Pizzerias prepare their eponymous pies in ovens that reach extremely high heats, much higher than your home oven can reach. Short of investing in a very large, wood-burning stove, using the grill is your best bet for creating delicious, fresh, high-quality pizza. In addition to producing higher cooking temperatures, charcoal grills provide consistent heat. This helps your pizza cook thoroughly and evenly. Open-top grills, unlike swing-open ovens, also provide you with better access to your food while its in the process of becoming delicious. This is important, because making a charcoal pizza is a hands-on cooking adventure that will probably someday eclipse BASE jumping as the pinnacle of white-knuckle extreme sports (if it hasn’t already).

The Zen of Grilling

Unlike fire-and-forget oven pizzas, grilling pizza is an exercise in precision and timing that nonetheless affords practitioners the flexibility to hone their own techniques and style. This notion will be familiar to anyone with a knowledge of kung fu, skateboarding, or eBay sniping. For everyone else, here’s what you need to know. The first step is cooking the dough on both sides with a little olive oil to help it quickly crisp up. It’s only going to need about a minute per side, so make sure you’re standing by and not rummaging around in the cooler for another beer.

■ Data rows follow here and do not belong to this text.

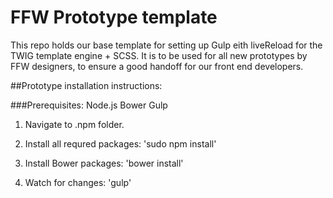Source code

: # FFW Prototype template
This repo holds our base template for setting up Gulp eith liveReload for the TWIG template engine + SCSS. It is to be used for all new prototypes by FFW designers, to ensure a good handoff for our front end developers.

##Prototype installation instructions:

###Prerequisites:
Node.js
Bower
Gulp

1. Navigate to .npm folder.

2. Install all requred packages:
'sudo npm install'

3. Install Bower packages:
'bower install'

4. Watch for changes:
'gulp'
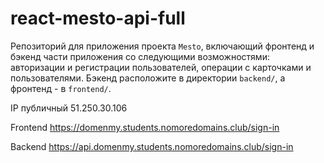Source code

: # react-mesto-api-full
Репозиторий для приложения проекта `Mesto`, включающий фронтенд и бэкенд части приложения со следующими возможностями: авторизации и регистрации пользователей, операции с карточками и пользователями. Бэкенд расположите в директории `backend/`, а фронтенд - в `frontend/`. 
  
IP публичный 51.250.30.106


Frontend https://domenmy.students.nomoredomains.club/sign-in


Backend  https://api.domenmy.students.nomoredomains.club/sign-in
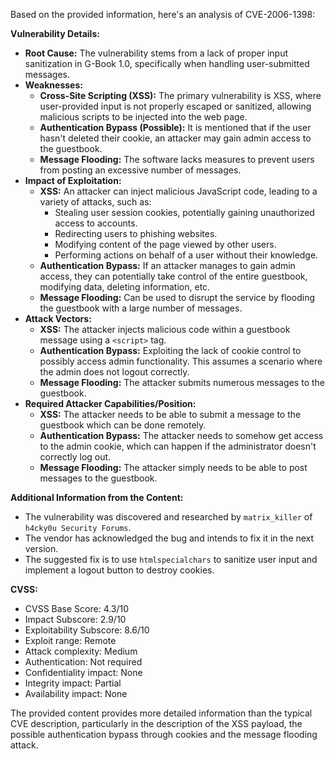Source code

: Based on the provided information, here's an analysis of CVE-2006-1398:

**Vulnerability Details:**

*   **Root Cause:** The vulnerability stems from a lack of proper input sanitization in G-Book 1.0, specifically when handling user-submitted messages.
*   **Weaknesses:**
    *   **Cross-Site Scripting (XSS):** The primary vulnerability is XSS, where user-provided input is not properly escaped or sanitized, allowing malicious scripts to be injected into the web page.
    *   **Authentication Bypass (Possible):** It is mentioned that if the user hasn't deleted their cookie, an attacker may gain admin access to the guestbook.
    *   **Message Flooding:** The software lacks measures to prevent users from posting an excessive number of messages.
*  **Impact of Exploitation:**
    *   **XSS:** An attacker can inject malicious JavaScript code, leading to a variety of attacks, such as:
        *   Stealing user session cookies, potentially gaining unauthorized access to accounts.
        *   Redirecting users to phishing websites.
        *   Modifying content of the page viewed by other users.
        *   Performing actions on behalf of a user without their knowledge.
    *   **Authentication Bypass:** If an attacker manages to gain admin access, they can potentially take control of the entire guestbook, modifying data, deleting information, etc.
    *   **Message Flooding:** Can be used to disrupt the service by flooding the guestbook with a large number of messages.
*   **Attack Vectors:**
    *   **XSS:** The attacker injects malicious code within a guestbook message using a `<script>` tag.
    *   **Authentication Bypass:** Exploiting the lack of cookie control to possibly access admin functionality. This assumes a scenario where the admin does not logout correctly.
    *   **Message Flooding:** The attacker submits numerous messages to the guestbook.
*   **Required Attacker Capabilities/Position:**
    *   **XSS:** The attacker needs to be able to submit a message to the guestbook which can be done remotely.
    *   **Authentication Bypass:** The attacker needs to somehow get access to the admin cookie, which can happen if the administrator doesn't correctly log out.
    *   **Message Flooding:** The attacker simply needs to be able to post messages to the guestbook.

**Additional Information from the Content:**

*   The vulnerability was discovered and researched by `matrix_killer` of `h4cky0u Security Forums`.
*   The vendor has acknowledged the bug and intends to fix it in the next version.
*   The suggested fix is to use `htmlspecialchars` to sanitize user input and implement a logout button to destroy cookies.

**CVSS:**

*   CVSS Base Score: 4.3/10
*   Impact Subscore: 2.9/10
*   Exploitability Subscore: 8.6/10
*   Exploit range: Remote
*   Attack complexity: Medium
*   Authentication: Not required
*   Confidentiality impact: None
*   Integrity impact: Partial
*   Availability impact: None

The provided content provides more detailed information than the typical CVE description, particularly in the description of the XSS payload, the possible authentication bypass through cookies and the message flooding attack.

Because now you’re ready for cheese. Yes, cheese before sauce. This is mostly because cheese is the superior food, but also because the cheese needs time to get good and melty, and your pizza’s only going to be on the grill for another moment or two. (I told you, this is like a time trial with explosive ammunition—grilled pizza is not for the faint-hearted.) Now comes dollops of sauce, which will rapidly thin and spread out as they heat. Don’t think you’ve got time to sit around and enjoy the spectacle, though, because you’re on to toppings. Go on, throw those bad boys on there—there’s no time to waste. Choose your toppings wisely, though. Anything you use needs to par-cooked, pickled or preserved. (If you try to use any method that doesn’t begin with p, you are properly screwed.) Otherwise, it needs to be edible raw and warmed over. If you leave your pizza on the grill long enough to fully cook raw toppings, you’ve succeeded only in burning the rest of your pizza, which is a crime comparable to ripping the wings off a fairy. Lower the lid and take a break for a minute or two, then slide your masterpiece of the grill and onto the cutting board. Congratulations, you now have pizza in less time than it would have taken to order online. More importantly, you’ve succeeded in a far more impressive demonstration of mental agility and culinary skill. Summer is prime grilling season, and it’s also tomato season; clearly, the universe wants us to make charcoal pizzas. So, come July, when you have a craving for carbs and cheese, don’t turn to delivery and don’t turn on the oven. Do what nature intended and go grill a pizza.